La causa Cuadernos sumó una nueva jornada clave en los tribunales federales con la declaración de Ricardo Jaime, ex secretario de Transporte nacional, quien negó de manera categórica las acusaciones en su contra, rechazó haber recibido sobornos y solicitó careos con empresarios arrepentidos que lo involucraron en el expediente.
Durante su presentación ante el Tribunal Oral Federal 7, Jaime cuestionó con dureza los testimonios brindados por hombres de negocios que lo señalaron como supuesto receptor de pagos ilegales vinculados a concesiones y contratos estatales. Según sostuvo, esas declaraciones fueron realizadas bajo presión para obtener beneficios judiciales y evitar la prisión.
El ex funcionario apuntó especialmente contra empresarios que mencionaron presuntas maniobras relacionadas con la Hidrovía, una de las áreas estratégicas para el comercio exterior argentino. En ese marco, aseguró que nunca participó de hechos ilícitos ni recibió dinero a cambio de favores oficiales.
Jaime pidió expresamente un careo judicial con quienes lo acusaron, una herramienta procesal que permite confrontar versiones opuestas frente al tribunal. Su objetivo, según planteó, es exponer contradicciones y demostrar que las imputaciones carecen de sustento real.
En uno de los tramos más fuertes de su declaración, cuestionó el sistema de imputados colaboradores, conocido como régimen de arrepentidos, al que describió como un mecanismo utilizado por algunos acusados para negociar ventajas procesales.
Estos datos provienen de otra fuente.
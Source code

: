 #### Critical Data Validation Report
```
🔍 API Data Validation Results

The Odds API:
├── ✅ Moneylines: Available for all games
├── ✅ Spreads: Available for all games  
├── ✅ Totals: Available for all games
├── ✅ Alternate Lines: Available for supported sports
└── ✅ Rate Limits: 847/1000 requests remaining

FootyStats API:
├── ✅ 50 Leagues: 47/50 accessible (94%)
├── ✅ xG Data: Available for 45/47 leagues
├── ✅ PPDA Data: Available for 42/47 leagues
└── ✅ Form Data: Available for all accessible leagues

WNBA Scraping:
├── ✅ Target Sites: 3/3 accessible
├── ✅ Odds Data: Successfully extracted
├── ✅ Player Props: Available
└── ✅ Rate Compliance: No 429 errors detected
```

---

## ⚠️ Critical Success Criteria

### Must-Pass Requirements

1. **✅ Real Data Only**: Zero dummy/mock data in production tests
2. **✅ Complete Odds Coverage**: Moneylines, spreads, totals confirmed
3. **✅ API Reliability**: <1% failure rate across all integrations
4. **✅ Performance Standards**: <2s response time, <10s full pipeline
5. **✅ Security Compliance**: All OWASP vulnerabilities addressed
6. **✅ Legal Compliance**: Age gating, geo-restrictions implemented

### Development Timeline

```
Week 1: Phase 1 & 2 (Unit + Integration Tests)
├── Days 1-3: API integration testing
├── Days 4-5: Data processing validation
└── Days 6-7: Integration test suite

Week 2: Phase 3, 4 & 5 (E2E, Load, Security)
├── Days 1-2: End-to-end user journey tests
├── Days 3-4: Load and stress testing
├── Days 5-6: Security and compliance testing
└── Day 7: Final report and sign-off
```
Desde su postura, varios testimonios habrían sido direccionados para reducir responsabilidades personales.
También se refirió a las afirmaciones del empresario Aldo Roggio, uno de los nombres que lo mencionó dentro del expediente. Jaime aseguró que jamás mantuvo reuniones con él en su despacho y sostuvo que, según su conocimiento, los contactos empresariales se realizaban por otras vías jerárquicas del entonces Ministerio de Planificación.
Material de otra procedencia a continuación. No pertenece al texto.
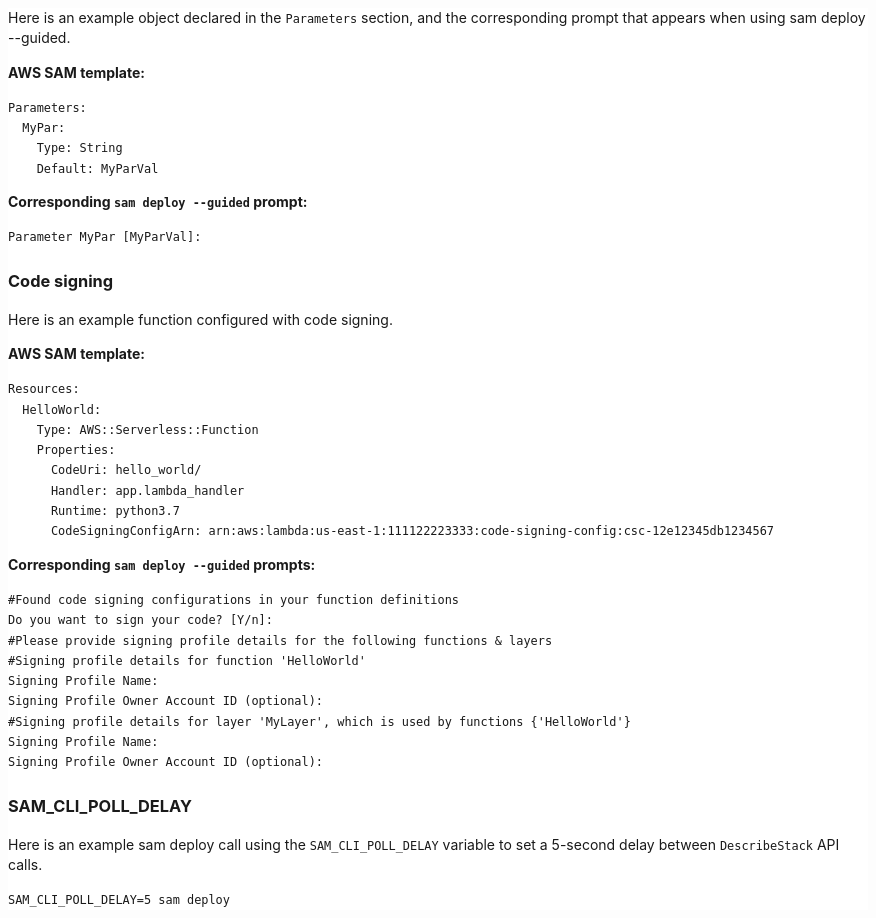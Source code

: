 Here is an example object declared in the `Parameters` section, and the corresponding prompt that appears when using sam deploy \-\-guided\.

**AWS SAM template:**

```
Parameters:
  MyPar:
    Type: String
    Default: MyParVal
```

**Corresponding `sam deploy --guided` prompt:**

```
Parameter MyPar [MyParVal]:
```

### Code signing<a name="examples-code-signing"></a>

Here is an example function configured with code signing\.

**AWS SAM template:**

```
Resources:
  HelloWorld:
    Type: AWS::Serverless::Function
    Properties:
      CodeUri: hello_world/
      Handler: app.lambda_handler
      Runtime: python3.7
      CodeSigningConfigArn: arn:aws:lambda:us-east-1:111122223333:code-signing-config:csc-12e12345db1234567
```

**Corresponding `sam deploy --guided` prompts:**

```
#Found code signing configurations in your function definitions
Do you want to sign your code? [Y/n]: 
#Please provide signing profile details for the following functions & layers
#Signing profile details for function 'HelloWorld'
Signing Profile Name: 
Signing Profile Owner Account ID (optional):
#Signing profile details for layer 'MyLayer', which is used by functions {'HelloWorld'}
Signing Profile Name: 
Signing Profile Owner Account ID (optional):
```

### SAM\_CLI\_POLL\_DELAY<a name="examples-delay"></a>

Here is an example sam deploy call using the `SAM_CLI_POLL_DELAY` variable to set a 5\-second delay between `DescribeStack` API calls\.

```
SAM_CLI_POLL_DELAY=5 sam deploy
```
La audiencia se desarrolló en los tribunales federales de Comodoro Py, donde el ex funcionario compareció de manera presencial. Para ello fue trasladado desde la unidad penitenciaria donde permanece detenido por otras condenas firmes vinculadas a distintos hechos de corrupción y por responsabilidades penales ya juzgadas.
Su presencia en la causa Cuadernos genera expectativa por el rol que se le atribuye dentro de la investigación. Diversos empresarios lo señalaron como una figura central en la supuesta recaudación ilegal vinculada a subsidios al transporte y concesiones ferroviarias durante su gestión.
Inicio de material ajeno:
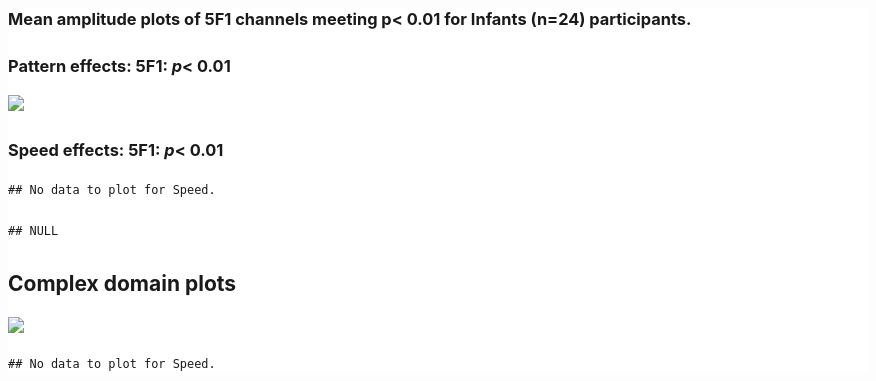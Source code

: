### Mean amplitude plots of 5F1 channels meeting p&lt; 0.01 for Infants (n=24) participants.

### Pattern effects: 5F1: *p*&lt; 0.01

![](/Users/rick/github/gilmore-lab/infant-moco-eeg/analysis/results/5F1/5F1-by-channel-across-participants_files/figure-markdown_github-ascii_identifiers/figX-vector-amplitude-barplots-pattern-1.png)

### Speed effects: 5F1: *p*&lt; 0.01

    ## No data to plot for Speed.

    ## NULL

Complex domain plots
--------------------

![](/Users/rick/github/gilmore-lab/infant-moco-eeg/analysis/results/5F1/5F1-by-channel-across-participants_files/figure-markdown_github-ascii_identifiers/figX-complex-domain-pattern-1.png)

    ## No data to plot for Speed.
Sin embargo, Jaime volvió a negar cada una de esas imputaciones y sostuvo que se intenta construir una responsabilidad penal basada únicamente en dichos de terceros sin pruebas directas. La estrategia de su defensa apunta a desacreditar las declaraciones incriminatorias y reclamar mayor rigor probatorio.
La jornada judicial también incluyó la convocatoria de otros ex funcionarios y empresarios investigados en el expediente. El tribunal continúa con la ronda de indagatorias y busca avanzar hacia una etapa decisiva en uno de los procesos más resonantes de la política argentina reciente.
La causa Cuadernos investiga un presunto sistema de cobro de sobornos a empresarios a cambio de contratos de obra pública y beneficios estatales. El expediente se convirtió en uno de los casos de corrupción más relevantes de las últimas décadas por la cantidad de imputados, ex funcionarios y empresarios involucrados.
En el plano político, cada audiencia reaviva el debate sobre transparencia, responsabilidad de los funcionarios públicos y el alcance real de las investigaciones judiciales sobre corrupción en Argentina.
Desde Salta, como en otras provincias, el seguimiento de este juicio mantiene interés por tratarse de un proceso con impacto nacional y derivaciones sobre la confianza pública en las instituciones.
Para Jaime, esta etapa representa una nueva instancia judicial mientras ya cumple condenas previas. Para el tribunal, en cambio, se trata de escuchar su versión directa sobre hechos por los que empresarios arrepentidos lo señalaron de manera explícita.
Con el pedido de careos ya planteado, ahora será la Justicia la que defina si habilita esa medida. De concretarse, podría abrirse una nueva fase de confrontación entre el ex funcionario y quienes lo acusaron.
Mientras tanto, la causa Cuadernos sigue avanzando con nuevas declaraciones y con la atención puesta en las próximas audiencias, donde podrían surgir definiciones importantes dentro de un expediente que sigue marcando la agenda política y judicial argentina.